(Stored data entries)
──────────────────────────────
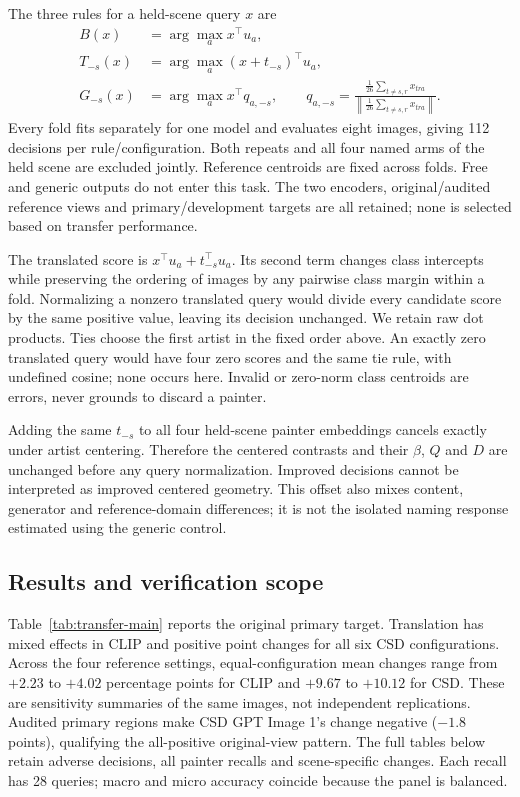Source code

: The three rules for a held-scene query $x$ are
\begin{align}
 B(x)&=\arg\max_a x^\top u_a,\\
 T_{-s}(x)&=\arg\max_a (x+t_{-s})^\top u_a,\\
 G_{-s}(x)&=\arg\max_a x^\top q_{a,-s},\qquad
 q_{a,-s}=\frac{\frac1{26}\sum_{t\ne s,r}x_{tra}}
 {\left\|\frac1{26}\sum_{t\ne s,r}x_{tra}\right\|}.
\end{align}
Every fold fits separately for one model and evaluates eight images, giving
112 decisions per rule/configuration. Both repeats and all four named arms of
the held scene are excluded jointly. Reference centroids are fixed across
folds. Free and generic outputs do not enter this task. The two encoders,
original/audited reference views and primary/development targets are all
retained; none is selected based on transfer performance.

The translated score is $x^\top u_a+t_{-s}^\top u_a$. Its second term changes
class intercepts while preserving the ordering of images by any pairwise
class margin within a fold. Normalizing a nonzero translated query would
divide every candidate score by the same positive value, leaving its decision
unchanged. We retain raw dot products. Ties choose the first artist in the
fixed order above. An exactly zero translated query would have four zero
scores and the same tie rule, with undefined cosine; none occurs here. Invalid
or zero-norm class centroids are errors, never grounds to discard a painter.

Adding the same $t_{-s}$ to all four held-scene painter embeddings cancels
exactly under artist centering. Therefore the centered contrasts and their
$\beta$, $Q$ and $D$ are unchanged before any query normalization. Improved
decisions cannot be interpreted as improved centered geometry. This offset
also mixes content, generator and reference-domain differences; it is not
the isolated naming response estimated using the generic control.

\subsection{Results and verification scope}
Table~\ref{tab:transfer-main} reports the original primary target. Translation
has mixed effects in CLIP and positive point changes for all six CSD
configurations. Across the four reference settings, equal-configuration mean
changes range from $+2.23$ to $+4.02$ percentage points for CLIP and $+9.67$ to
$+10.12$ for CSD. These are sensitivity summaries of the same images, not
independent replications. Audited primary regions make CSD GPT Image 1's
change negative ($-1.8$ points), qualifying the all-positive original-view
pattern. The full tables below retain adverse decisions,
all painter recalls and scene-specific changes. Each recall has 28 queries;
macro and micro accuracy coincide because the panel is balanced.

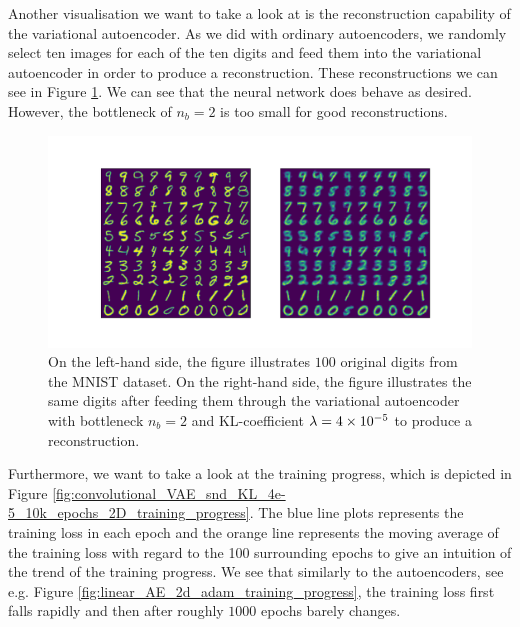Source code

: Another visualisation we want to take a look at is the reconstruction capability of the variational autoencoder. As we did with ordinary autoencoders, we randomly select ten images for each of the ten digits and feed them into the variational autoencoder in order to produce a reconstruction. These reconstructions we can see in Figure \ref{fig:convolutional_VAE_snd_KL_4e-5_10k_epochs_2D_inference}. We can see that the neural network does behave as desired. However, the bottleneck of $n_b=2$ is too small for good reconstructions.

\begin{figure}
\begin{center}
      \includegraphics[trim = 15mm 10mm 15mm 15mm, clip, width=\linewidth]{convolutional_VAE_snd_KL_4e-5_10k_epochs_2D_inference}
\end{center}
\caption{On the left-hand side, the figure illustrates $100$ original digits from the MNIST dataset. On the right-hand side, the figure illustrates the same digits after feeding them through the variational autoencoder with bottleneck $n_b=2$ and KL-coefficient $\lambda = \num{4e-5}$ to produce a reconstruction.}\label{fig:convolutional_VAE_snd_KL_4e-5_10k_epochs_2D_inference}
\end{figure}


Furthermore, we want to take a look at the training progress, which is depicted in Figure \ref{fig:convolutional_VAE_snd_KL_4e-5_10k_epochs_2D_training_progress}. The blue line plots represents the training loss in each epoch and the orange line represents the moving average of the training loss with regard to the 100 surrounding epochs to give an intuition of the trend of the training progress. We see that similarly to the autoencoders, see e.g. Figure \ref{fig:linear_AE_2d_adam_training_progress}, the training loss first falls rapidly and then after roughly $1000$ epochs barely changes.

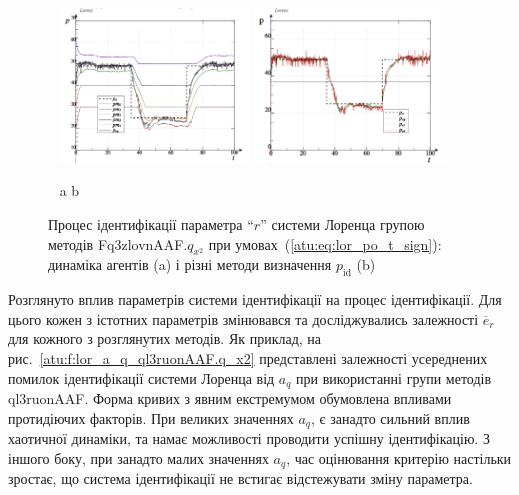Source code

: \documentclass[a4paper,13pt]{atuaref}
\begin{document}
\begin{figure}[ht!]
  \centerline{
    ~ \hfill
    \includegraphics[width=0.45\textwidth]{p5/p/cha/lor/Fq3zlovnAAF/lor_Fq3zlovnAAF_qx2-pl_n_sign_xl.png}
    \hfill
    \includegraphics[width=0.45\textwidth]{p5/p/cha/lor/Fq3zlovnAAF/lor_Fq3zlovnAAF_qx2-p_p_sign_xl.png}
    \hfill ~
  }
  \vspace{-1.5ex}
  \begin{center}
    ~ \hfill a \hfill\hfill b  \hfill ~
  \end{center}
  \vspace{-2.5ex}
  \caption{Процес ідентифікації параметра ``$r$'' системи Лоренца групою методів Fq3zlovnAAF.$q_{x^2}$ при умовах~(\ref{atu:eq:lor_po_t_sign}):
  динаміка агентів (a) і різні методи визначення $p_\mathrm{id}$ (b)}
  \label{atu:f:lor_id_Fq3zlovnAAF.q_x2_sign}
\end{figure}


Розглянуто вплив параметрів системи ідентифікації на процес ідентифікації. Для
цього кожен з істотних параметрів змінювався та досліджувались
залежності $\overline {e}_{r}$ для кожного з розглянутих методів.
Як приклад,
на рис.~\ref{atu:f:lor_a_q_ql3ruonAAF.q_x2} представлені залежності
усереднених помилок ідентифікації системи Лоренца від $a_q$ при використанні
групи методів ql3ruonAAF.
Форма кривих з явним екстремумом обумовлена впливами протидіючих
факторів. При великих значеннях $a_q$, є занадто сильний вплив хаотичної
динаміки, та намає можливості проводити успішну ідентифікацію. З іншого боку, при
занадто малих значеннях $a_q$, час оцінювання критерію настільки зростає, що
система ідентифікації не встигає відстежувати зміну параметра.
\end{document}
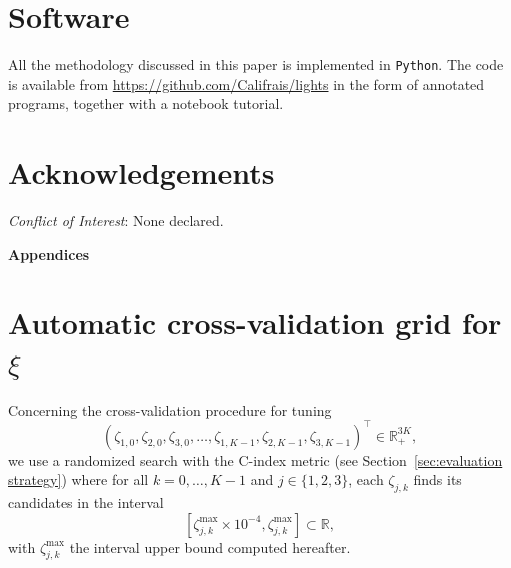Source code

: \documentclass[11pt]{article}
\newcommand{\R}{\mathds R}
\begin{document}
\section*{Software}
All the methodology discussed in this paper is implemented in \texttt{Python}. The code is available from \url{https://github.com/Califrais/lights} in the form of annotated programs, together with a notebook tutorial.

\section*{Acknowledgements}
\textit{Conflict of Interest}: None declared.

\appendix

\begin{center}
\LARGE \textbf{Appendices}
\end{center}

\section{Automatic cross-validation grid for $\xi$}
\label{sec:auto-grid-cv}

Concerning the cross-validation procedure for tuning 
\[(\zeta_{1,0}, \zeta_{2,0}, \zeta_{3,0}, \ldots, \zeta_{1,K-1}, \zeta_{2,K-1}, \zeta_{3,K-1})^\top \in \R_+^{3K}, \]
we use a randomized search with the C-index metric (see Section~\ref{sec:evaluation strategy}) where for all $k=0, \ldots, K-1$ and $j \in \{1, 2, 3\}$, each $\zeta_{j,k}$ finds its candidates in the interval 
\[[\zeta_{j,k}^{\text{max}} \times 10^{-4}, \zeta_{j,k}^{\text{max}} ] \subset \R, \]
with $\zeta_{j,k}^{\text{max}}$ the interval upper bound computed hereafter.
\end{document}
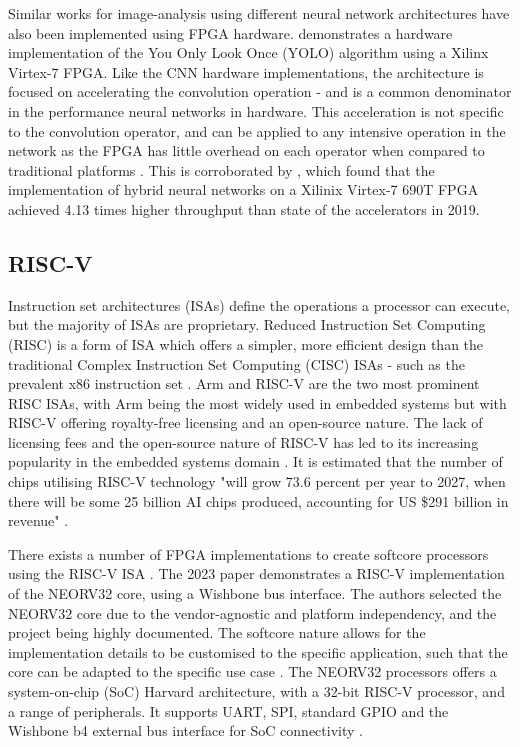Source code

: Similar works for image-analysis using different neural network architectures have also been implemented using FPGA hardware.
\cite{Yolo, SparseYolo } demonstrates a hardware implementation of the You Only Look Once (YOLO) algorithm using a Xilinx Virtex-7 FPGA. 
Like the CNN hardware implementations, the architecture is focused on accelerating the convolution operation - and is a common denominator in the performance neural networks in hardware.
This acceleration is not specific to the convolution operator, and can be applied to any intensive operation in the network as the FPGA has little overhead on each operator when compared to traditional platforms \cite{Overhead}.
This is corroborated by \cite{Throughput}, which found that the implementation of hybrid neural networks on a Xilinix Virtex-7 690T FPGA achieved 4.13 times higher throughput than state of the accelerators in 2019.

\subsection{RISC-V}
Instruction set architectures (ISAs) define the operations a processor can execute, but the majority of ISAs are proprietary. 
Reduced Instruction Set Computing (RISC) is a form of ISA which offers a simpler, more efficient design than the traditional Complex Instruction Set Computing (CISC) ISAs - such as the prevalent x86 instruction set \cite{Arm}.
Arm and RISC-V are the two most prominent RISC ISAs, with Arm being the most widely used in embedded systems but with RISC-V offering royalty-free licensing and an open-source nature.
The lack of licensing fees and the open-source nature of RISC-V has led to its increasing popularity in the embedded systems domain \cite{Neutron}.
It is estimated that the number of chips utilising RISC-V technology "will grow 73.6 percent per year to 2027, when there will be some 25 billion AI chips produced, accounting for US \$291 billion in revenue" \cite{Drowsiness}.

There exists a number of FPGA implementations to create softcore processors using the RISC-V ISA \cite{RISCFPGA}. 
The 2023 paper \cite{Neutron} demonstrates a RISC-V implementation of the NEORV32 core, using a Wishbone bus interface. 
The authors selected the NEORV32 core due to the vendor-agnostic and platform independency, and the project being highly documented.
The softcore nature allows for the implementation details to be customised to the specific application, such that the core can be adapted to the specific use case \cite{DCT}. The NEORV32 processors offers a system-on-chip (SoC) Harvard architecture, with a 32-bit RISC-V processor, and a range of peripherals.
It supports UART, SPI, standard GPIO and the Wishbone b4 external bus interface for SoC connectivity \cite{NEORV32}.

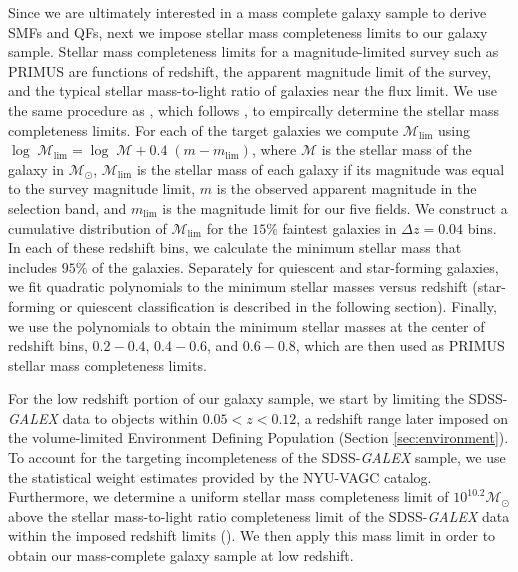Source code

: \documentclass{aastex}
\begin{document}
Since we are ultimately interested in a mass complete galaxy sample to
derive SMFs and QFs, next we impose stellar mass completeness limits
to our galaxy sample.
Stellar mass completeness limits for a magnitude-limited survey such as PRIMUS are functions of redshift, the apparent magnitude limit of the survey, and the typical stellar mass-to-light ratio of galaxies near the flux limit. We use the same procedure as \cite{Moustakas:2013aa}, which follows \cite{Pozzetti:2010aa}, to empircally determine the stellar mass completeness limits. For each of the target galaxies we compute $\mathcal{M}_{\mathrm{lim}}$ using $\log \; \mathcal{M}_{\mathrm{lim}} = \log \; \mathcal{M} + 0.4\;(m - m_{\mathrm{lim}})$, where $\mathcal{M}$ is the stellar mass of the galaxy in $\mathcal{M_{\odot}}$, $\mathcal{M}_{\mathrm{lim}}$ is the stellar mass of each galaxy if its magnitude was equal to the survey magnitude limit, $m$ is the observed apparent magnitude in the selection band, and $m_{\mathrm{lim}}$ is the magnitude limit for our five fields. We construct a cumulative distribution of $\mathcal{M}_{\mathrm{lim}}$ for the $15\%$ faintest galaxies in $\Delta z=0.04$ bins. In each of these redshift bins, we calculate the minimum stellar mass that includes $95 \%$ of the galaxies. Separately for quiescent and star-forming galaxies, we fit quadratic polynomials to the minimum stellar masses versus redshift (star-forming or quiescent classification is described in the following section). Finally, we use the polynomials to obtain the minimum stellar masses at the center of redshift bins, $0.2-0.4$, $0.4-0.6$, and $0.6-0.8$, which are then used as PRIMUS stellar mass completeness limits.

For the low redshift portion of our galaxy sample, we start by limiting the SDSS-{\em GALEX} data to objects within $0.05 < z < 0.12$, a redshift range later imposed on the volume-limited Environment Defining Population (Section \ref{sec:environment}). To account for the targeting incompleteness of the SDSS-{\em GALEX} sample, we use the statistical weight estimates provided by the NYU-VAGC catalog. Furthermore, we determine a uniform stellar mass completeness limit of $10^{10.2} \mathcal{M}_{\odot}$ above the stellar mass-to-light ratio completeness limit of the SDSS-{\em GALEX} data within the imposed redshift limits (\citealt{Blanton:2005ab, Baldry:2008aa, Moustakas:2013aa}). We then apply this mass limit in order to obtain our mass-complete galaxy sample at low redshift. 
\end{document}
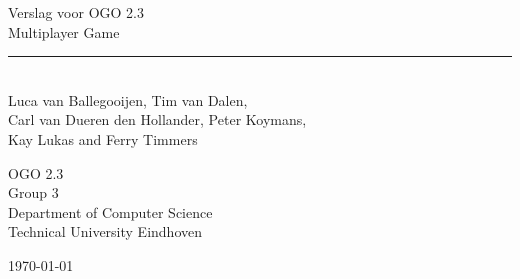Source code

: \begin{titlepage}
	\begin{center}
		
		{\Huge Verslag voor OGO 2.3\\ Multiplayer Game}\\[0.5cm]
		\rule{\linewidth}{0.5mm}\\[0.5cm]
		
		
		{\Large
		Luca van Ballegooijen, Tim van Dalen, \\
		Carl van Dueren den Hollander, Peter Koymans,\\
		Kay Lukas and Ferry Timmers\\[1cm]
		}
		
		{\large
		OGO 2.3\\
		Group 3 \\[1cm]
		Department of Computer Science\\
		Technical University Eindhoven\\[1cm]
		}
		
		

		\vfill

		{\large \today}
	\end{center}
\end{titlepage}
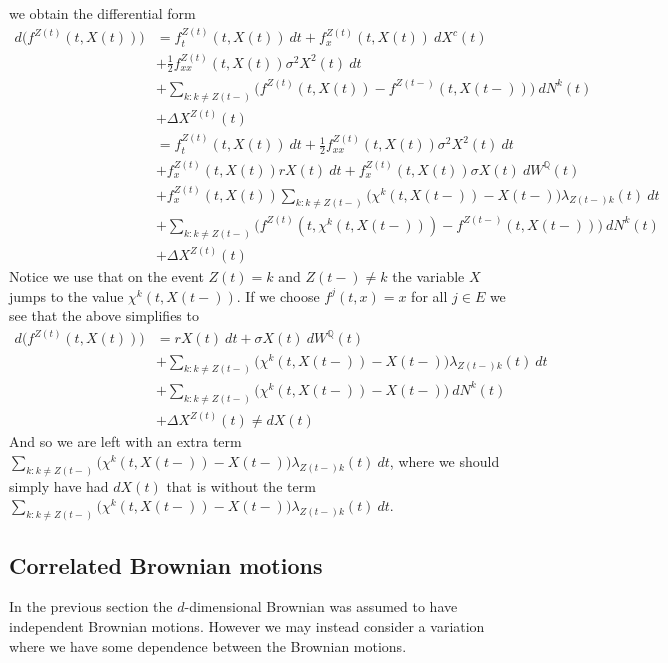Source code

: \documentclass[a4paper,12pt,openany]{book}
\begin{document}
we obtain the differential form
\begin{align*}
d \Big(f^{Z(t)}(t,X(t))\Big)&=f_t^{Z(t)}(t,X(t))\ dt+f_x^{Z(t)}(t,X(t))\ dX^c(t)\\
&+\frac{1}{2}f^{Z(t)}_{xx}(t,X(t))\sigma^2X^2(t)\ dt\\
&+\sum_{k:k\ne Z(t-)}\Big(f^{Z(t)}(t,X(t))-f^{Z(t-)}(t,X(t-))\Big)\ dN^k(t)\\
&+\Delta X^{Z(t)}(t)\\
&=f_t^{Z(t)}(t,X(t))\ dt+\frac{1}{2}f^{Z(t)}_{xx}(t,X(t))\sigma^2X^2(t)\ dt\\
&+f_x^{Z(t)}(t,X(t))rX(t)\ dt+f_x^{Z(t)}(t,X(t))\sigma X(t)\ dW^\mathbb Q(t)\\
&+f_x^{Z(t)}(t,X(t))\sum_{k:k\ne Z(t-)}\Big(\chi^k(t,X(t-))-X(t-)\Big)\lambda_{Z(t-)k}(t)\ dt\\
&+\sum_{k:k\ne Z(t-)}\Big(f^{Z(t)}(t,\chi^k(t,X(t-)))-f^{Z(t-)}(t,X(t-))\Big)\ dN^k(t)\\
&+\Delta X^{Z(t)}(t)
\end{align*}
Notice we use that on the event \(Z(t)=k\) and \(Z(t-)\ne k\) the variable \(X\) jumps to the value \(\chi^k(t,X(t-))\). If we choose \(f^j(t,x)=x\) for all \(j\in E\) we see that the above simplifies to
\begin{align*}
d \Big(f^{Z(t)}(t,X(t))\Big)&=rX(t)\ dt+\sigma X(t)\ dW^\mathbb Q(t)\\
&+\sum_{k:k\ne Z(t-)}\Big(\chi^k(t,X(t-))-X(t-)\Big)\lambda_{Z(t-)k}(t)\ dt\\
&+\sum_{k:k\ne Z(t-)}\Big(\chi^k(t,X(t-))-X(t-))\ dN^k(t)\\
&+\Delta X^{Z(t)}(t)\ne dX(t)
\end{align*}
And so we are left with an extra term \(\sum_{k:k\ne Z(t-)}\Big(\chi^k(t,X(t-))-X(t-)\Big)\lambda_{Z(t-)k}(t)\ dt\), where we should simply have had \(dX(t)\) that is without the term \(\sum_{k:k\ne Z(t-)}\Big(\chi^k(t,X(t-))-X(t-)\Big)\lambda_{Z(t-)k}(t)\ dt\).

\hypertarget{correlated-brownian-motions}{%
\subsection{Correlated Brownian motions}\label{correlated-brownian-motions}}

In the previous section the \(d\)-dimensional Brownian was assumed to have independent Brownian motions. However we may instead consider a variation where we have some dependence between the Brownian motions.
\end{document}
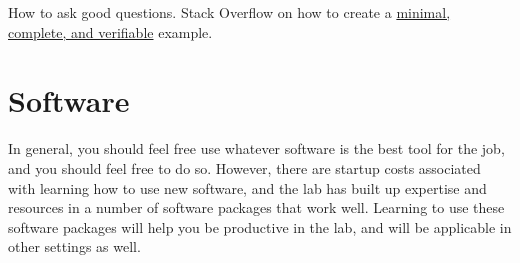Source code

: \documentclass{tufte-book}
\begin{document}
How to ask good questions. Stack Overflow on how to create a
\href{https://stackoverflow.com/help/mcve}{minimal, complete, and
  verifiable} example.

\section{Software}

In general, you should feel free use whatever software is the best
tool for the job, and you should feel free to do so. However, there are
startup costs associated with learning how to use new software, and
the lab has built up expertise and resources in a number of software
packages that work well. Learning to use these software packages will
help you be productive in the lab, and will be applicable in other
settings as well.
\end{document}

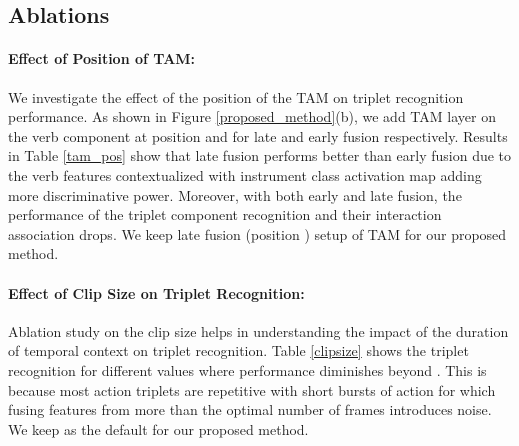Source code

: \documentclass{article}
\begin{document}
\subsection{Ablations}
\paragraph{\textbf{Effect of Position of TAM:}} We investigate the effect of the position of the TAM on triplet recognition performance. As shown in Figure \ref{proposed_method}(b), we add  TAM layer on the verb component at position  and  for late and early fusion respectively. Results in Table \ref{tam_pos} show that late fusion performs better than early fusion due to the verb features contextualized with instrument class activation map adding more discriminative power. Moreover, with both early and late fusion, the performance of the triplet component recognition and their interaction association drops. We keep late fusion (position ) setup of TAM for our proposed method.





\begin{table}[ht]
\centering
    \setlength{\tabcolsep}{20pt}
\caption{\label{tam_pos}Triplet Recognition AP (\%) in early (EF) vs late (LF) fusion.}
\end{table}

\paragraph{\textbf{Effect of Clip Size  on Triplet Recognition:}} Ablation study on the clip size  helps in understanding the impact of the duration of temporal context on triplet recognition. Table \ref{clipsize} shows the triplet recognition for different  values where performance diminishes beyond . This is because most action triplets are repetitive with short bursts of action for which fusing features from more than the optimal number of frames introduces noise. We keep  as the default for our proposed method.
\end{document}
──────────────────────────────
Task brief:
Output exactly those lines of the data above that run from the line with "we use a randomized" up to and including the line with "This is corroborated". No pictures go in.

Result of the exercise:
we use a randomized search with the C-index metric (see Section~\ref{sec:evaluation strategy}) where for all $k=0, \ldots, K-1$ and $j \in \{1, 2, 3\}$, each $\zeta_{j,k}$ finds its candidates in the interval 
\[[\zeta_{j,k}^{\text{max}} \times 10^{-4}, \zeta_{j,k}^{\text{max}} ] \subset \R, \]
with $\zeta_{j,k}^{\text{max}}$ the interval upper bound computed hereafter.
\end{document}
Source code

: Similar works for image-analysis using different neural network architectures have also been implemented using FPGA hardware.
\cite{Yolo, SparseYolo } demonstrates a hardware implementation of the You Only Look Once (YOLO) algorithm using a Xilinx Virtex-7 FPGA. 
Like the CNN hardware implementations, the architecture is focused on accelerating the convolution operation - and is a common denominator in the performance neural networks in hardware.
This acceleration is not specific to the convolution operator, and can be applied to any intensive operation in the network as the FPGA has little overhead on each operator when compared to traditional platforms \cite{Overhead}.
This is corroborated by \cite{Throughput}, which found that the implementation of hybrid neural networks on a Xilinix Virtex-7 690T FPGA achieved 4.13 times higher throughput than state of the accelerators in 2019.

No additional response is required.